In many ways, my job this week is business as usual – this week is the annual week when the A Better Chance staff meets in New York to review applications and refer students to our member schools. What is unusual about this week is that we are staying in Harlem instead of downtown, which means that we have to take the train back and forth to work. As I walked the three blocks to the station to travel to 59th Street this afternoon, I was pleasantly surprised to discover that I had to take – you guessed it – the A train to get to my destination.
As I took my ten-minute ride, I noticed something that I wanted to share with you. When you walk into the subway system, there are three trains that you can take that all are headed in the same direction – the A, B and C trains. It was recommended to me to take the A train because the A train is an express train, while the B and C trains are local routes. As the A train left the station, I had no real sense of just what that meant until I realized that after leaving from 125th Street, the A train didn’t stop AT ALL until it arrived at 59th Street, passing five or six other stops along the way. Thus, the A train gets to the destination faster because the B and C trains make all sorts of stops before arrival, but the A train just keeps moving.

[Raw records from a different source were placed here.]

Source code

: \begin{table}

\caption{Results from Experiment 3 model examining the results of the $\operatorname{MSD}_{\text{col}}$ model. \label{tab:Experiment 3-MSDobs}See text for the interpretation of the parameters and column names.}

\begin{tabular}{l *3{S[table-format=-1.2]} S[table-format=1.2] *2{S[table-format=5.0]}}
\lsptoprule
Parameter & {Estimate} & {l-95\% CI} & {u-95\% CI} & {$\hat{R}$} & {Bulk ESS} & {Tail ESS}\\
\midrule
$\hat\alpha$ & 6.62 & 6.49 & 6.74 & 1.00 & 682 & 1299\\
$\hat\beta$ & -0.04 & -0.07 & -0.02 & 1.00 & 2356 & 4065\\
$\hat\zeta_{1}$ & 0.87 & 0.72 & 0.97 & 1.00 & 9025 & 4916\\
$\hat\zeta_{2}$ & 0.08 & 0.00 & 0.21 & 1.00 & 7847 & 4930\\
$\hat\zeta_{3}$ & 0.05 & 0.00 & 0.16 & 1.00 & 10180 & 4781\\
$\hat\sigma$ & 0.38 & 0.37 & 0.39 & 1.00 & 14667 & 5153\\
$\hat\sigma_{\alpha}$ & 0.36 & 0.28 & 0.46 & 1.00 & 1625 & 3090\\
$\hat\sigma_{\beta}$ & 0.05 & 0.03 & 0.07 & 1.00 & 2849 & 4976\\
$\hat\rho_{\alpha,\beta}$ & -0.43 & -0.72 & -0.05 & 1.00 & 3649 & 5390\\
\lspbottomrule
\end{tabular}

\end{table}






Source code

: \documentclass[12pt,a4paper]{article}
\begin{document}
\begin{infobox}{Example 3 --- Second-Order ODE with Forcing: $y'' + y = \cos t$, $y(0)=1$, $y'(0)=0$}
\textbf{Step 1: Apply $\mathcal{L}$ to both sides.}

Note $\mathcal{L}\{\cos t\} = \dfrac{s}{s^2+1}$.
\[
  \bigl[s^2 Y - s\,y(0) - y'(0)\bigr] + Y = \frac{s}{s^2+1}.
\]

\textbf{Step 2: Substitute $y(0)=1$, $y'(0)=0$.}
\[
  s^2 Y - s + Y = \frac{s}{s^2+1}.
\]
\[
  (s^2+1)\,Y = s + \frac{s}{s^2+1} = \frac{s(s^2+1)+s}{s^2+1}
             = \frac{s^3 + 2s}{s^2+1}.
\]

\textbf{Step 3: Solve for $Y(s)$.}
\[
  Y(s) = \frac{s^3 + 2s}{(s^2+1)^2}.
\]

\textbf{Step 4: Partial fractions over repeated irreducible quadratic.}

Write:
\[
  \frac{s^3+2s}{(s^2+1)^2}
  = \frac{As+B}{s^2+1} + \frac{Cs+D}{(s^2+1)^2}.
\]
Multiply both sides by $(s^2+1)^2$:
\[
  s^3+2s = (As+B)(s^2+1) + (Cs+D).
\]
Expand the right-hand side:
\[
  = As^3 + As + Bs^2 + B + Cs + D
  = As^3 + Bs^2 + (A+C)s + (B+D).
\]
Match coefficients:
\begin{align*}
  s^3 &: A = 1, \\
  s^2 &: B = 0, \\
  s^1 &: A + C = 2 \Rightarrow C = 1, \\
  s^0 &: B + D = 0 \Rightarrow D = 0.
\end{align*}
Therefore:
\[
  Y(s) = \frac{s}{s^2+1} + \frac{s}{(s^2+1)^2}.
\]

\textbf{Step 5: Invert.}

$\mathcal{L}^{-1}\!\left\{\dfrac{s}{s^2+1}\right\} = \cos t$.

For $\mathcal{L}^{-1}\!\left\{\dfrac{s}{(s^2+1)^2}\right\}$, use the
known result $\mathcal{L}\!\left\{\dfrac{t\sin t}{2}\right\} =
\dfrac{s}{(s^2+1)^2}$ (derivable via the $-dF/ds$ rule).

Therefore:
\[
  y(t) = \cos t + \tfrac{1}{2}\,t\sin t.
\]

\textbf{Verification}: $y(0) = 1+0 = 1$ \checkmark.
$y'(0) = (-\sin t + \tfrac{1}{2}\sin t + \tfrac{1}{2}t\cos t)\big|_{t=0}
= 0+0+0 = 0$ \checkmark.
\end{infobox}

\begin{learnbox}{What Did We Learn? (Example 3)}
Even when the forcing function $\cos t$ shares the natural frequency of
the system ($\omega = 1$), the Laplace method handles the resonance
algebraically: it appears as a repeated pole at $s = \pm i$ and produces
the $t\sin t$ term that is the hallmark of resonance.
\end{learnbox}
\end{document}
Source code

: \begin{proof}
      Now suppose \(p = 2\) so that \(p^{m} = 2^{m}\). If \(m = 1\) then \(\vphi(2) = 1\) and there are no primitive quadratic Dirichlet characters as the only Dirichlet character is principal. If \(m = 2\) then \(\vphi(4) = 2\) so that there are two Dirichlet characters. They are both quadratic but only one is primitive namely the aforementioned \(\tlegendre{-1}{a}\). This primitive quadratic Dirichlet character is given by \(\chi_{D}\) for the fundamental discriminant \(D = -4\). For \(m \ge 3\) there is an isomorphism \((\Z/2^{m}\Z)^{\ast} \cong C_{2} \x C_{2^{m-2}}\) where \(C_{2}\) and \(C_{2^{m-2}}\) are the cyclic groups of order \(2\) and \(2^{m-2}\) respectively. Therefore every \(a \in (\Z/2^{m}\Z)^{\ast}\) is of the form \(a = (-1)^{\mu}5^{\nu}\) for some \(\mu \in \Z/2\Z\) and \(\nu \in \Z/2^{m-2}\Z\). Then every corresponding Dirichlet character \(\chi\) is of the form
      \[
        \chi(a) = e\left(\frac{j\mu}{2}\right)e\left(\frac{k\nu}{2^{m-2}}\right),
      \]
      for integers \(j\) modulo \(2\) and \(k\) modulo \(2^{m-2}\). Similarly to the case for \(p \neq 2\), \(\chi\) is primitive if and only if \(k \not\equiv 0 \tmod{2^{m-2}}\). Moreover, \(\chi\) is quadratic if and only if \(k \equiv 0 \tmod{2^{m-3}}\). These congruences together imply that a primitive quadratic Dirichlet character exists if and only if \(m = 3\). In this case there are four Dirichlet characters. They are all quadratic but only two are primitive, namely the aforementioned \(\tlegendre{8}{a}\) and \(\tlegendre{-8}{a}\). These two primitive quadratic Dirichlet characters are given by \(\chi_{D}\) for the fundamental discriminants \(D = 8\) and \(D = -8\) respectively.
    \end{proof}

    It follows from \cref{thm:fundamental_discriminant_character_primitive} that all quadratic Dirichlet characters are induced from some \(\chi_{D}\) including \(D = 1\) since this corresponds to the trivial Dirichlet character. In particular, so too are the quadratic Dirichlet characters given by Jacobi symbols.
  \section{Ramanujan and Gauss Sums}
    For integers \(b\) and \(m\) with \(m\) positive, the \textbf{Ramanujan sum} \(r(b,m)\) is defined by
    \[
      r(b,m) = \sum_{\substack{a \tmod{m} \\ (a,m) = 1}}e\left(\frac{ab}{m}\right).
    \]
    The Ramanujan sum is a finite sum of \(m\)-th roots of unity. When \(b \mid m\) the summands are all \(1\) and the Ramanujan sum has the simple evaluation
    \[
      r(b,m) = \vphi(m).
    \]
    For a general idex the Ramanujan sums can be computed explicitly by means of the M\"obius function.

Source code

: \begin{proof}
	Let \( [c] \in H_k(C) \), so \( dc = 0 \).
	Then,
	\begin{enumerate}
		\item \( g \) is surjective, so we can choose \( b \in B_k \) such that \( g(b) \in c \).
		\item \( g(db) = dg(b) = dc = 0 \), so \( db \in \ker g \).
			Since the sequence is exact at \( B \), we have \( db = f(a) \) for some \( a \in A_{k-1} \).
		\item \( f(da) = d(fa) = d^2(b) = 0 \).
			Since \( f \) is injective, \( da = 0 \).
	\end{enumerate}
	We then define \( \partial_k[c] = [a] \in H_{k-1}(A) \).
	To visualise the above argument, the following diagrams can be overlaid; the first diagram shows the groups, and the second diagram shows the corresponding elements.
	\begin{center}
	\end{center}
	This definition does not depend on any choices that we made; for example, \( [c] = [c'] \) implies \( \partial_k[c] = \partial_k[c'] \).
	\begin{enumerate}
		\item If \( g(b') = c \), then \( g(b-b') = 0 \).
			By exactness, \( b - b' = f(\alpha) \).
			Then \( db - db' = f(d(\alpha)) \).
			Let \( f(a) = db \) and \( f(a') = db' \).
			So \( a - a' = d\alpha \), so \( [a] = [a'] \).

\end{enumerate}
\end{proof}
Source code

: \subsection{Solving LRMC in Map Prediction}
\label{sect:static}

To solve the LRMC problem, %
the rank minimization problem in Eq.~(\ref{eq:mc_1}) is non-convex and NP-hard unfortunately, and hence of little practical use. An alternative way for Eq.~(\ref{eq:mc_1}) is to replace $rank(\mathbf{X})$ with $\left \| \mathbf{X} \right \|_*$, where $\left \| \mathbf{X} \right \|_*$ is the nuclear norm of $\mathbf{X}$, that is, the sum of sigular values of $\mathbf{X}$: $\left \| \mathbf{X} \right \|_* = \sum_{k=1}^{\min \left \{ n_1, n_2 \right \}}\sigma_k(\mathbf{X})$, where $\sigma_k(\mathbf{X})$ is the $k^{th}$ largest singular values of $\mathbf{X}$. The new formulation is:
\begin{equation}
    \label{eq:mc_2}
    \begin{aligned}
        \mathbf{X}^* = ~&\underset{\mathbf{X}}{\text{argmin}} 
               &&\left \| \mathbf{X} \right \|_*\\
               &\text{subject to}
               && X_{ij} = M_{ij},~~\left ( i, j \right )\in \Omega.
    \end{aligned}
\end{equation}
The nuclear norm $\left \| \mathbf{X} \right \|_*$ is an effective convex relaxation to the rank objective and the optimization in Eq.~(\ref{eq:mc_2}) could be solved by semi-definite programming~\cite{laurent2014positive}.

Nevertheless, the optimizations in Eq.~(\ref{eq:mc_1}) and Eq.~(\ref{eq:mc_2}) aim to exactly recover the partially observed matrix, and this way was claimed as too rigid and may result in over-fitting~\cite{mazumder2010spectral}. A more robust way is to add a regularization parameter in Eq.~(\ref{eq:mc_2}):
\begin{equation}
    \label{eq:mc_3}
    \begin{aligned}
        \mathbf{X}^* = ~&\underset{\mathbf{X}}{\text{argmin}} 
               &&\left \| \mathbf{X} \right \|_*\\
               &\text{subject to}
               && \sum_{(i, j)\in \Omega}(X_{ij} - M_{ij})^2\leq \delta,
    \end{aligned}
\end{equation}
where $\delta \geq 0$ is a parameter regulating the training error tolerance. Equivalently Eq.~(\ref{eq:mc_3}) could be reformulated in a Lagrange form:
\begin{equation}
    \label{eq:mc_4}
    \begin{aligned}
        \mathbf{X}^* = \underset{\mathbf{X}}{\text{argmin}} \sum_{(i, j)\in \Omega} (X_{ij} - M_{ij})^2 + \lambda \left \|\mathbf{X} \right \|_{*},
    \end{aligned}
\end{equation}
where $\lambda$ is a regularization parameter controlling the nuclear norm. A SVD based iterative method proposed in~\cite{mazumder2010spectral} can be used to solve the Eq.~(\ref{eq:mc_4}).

You may ask why this is relevant, especially since New York is not a part of the Mid-Atlantic Region and many of you may never need this transportation information. I’ve noticed over the years that many of our Scholars take the B and C trains in school and make all sorts of stops that aren’t essential. Bs and Cs won’t help you get to your goals at the same rate as As and will often distract you from reaching your goals as expeditiously as you otherwise would. Maybe this isn’t the time for you to chase your everlasting love on social media until he or she agrees to go to the prom with you. Maybe this isn’t your moment to get a job so that you can buy the latest fashions that don’t fit into your parents’ budget. The reality is that, at this stage in your life, your current love affair should be with your books and your job is to handle your business in the phenomenal schools to which you’ve been sent. And the fewer unnecessary stops you make, the faster you will get to your destination.
As you head towards college, your next destination, I hope that you will think about taking the express route this year. As are the highest possible grade, but getting them involves going the extra mile so determine to make it happen this year. So many of our Scholars don’t take the time to be involved in our A Better Chance meetings or to put in additional effort at getting for the SATs. So many never sign up to travel abroad or go on a college tour with us and dare to dream about the possibilities. I want my Scholars to be those young people who are determined to get As not just in school, but in life. I want you to put in the extra effort to not just pass or get by but to be excellent. And in the process, you will bypass a lot of the things that have caused others, who were on the same track with you all along, to fail in reaching their goals.
I challenge you this year to take the A train. And always rest assured that it’s my honor and my privilege to go along for the ride.